Descrizione
Richard J. Bernstein
Hannah Arendt. La politica tra crisi e rivoluzione
Traduzione e Prefazione di Daniele Bassi
Postfazione di Ilaria Possenti
Perché leggere Hannah Arendt oggi? Perché, sostiene Bernstein, le sue penetranti intuizioni ci aiutano a pensare sia all’oscurità dei nostri tempi che alle fonti di illuminazione.
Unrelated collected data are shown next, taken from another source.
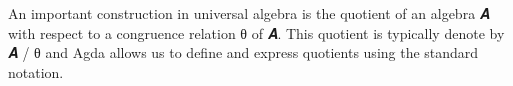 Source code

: \documentclass[a4paper,UKenglish,cleveref,autoref,thm-restate,11pt]{lipics-v2021}
\begin{document}
An important construction in universal algebra is the quotient of an algebra \ab 𝑨 with respect to a congruence relation \af θ of \ab 𝑨. This quotient is typically denote by \ab 𝑨 \af / \af θ and Agda allows us to define and express quotients using the standard notation.
\ccpad
\begin{code}%
\>[0]\AgdaSpace{}%
\AgdaSymbol{:}\AgdaSpace{}%
\AgdaSymbol{\{}\AgdaSpace{}%
\AgdaSpace{}%
\AgdaSymbol{:}\AgdaSpace{}%
\AgdaSymbol{\}(}\AgdaSpace{}%
\AgdaSymbol{:}\AgdaSpace{}%
\AgdaSpace{}%
\AgdaSpace{}%
\AgdaSymbol{)}\AgdaSpace{}%
\AgdaSpace{}%
\AgdaSymbol{\{}\AgdaSymbol{\}\{}\AgdaSymbol{\}}\AgdaSpace{}%
\AgdaSpace{}%
\AgdaSpace{}%
\AgdaSpace{}%
\AgdaSymbol{(}\AgdaSpace{}%
\AgdaSpace{}%
\AgdaSpace{}%
\AgdaSymbol{)}\AgdaSpace{}%
\<%
\\
%
\\[\AgdaEmptyExtraSkip]%
\>[0]\AgdaSpace{}%
\AgdaSpace{}%
\AgdaSpace{}%
\AgdaSymbol{=}%
\>[258I]\AgdaSymbol{(}\AgdaSpace{}%
\AgdaSpace{}%
\AgdaSpace{}%
\AgdaSpace{}%
\AgdaOperator{\AgdaFunction{/}}\AgdaSpace{}%
\AgdaSpace{}%
\AgdaSpace{}%
\AgdaSpace{}%
\AgdaSymbol{)}\AgdaSpace{}%
\AgdaOperator{\AgdaInductiveConstructor{,}}%
\>[29]\<%
\\
%
\\[\AgdaEmptyExtraSkip]%
\>[.][@{}l@{}]\<[258I]%
\>[8]\AgdaSpace{}%
\AgdaSpace{}%
\AgdaSpace{}%
\AgdaSpace{}%
\AgdaSpace{}%
\AgdaSymbol{(}\AgdaSpace{}%
\AgdaSpace{}%
\AgdaSymbol{)}\AgdaSpace{}%
\AgdaSpace{}%
\AgdaSpace{}%
\AgdaSpace{}%
\AgdaSpace{}%
\AgdaSpace{}%
\AgdaSpace{}%
\AgdaSpace{}%
\AgdaSpace{}%
\AgdaSymbol{)}\AgdaSpace{}%
%
\>[29]\<%
\end{code}
\end{document}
In questo suo agile e acuto lavoro il filosofo statunitense ne esplora il pensiero sull’apolidia, i rifugiati e il diritto ad avere diritti; la banalità del male e le complesse relazioni tra verità, menzogna, potere e violenza; la tradizione dello spirito rivoluzionario e l’urgenza che ciascuno di noi si assuma la responsabilità della propria vita politica.
Senza risparmiare critiche agli aspetti più controversi dell’opera di Arendt, Bernstein le attribuisce un duplice merito: da un lato, quello di aver riconosciuto i molteplici sintomi di una radicale crisi della politica moderna, anche per quanto riguarda le sue aspirazioni democratiche; dall’altro, quello di aver seguito con grande originalità teorica le tracce di una tradizione alternativa, producendo “una delle analisi più raffinate e suggestive della politica partecipativa”, che integra “i concetti di dibattito, pluralità, isonomia, concreta libertà pubblica, felicità pubblica, potere comune”.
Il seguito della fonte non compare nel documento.